**WORK TO BE COMPLETED**
Beginning with the line below that contains "This table shows" and ending with the line that contains "circumference c, it", copy every line exactly. Copy nothing else.

**EXERCISE DATA**
· · · ·

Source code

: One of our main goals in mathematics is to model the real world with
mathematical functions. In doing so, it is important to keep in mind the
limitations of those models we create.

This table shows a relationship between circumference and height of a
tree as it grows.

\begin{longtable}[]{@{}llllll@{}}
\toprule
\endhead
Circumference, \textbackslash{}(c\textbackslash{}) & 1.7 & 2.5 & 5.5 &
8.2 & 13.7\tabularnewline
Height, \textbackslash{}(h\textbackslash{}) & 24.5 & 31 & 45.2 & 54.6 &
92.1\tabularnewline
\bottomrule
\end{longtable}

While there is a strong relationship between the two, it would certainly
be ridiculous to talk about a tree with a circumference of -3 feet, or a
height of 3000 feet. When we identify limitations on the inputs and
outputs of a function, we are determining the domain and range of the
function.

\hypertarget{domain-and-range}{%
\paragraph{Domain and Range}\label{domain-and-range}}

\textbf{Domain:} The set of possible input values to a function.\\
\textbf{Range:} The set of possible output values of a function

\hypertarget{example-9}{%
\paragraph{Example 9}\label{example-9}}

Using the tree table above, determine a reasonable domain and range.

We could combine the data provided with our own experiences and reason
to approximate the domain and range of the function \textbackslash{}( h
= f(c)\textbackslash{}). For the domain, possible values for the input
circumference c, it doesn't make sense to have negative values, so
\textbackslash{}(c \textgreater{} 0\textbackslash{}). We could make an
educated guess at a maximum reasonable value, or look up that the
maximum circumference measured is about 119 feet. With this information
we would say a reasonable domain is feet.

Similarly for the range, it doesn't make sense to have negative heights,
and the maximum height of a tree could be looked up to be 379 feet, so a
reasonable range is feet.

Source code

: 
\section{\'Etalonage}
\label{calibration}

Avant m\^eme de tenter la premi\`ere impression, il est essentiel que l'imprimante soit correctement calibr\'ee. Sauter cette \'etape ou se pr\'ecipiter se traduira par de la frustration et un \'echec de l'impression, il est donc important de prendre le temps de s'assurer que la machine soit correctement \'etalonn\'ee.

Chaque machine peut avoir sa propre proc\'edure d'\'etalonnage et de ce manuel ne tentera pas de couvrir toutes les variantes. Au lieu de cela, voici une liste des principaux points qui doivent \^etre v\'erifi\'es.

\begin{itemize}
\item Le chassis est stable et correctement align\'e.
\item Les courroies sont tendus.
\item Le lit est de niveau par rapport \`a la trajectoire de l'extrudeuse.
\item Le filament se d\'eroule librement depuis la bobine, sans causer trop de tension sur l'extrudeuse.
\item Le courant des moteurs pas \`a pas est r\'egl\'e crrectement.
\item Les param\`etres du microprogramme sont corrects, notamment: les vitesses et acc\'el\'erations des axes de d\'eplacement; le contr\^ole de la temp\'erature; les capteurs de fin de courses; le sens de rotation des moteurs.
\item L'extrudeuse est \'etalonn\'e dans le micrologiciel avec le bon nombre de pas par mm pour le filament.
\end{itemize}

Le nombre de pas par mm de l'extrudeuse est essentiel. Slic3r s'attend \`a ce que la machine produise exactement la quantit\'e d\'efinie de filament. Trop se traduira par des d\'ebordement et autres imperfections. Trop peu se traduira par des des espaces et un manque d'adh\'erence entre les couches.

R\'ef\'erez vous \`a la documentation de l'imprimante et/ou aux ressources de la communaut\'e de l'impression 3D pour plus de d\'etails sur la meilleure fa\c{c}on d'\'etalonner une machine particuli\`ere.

· · · ·

**EXPECTED ANSWER**
This table shows a relationship between circumference and height of a
tree as it grows.

\begin{longtable}[]{@{}llllll@{}}
\toprule
\endhead
Circumference, \textbackslash{}(c\textbackslash{}) & 1.7 & 2.5 & 5.5 &
8.2 & 13.7\tabularnewline
Height, \textbackslash{}(h\textbackslash{}) & 24.5 & 31 & 45.2 & 54.6 &
92.1\tabularnewline
\bottomrule
\end{longtable}

While there is a strong relationship between the two, it would certainly
be ridiculous to talk about a tree with a circumference of -3 feet, or a
height of 3000 feet. When we identify limitations on the inputs and
outputs of a function, we are determining the domain and range of the
function.

\hypertarget{domain-and-range}{%
\paragraph{Domain and Range}\label{domain-and-range}}

\textbf{Domain:} The set of possible input values to a function.\\
\textbf{Range:} The set of possible output values of a function

\hypertarget{example-9}{%
\paragraph{Example 9}\label{example-9}}

Using the tree table above, determine a reasonable domain and range.

We could combine the data provided with our own experiences and reason
to approximate the domain and range of the function \textbackslash{}( h
= f(c)\textbackslash{}). For the domain, possible values for the input
circumference c, it doesn't make sense to have negative values, so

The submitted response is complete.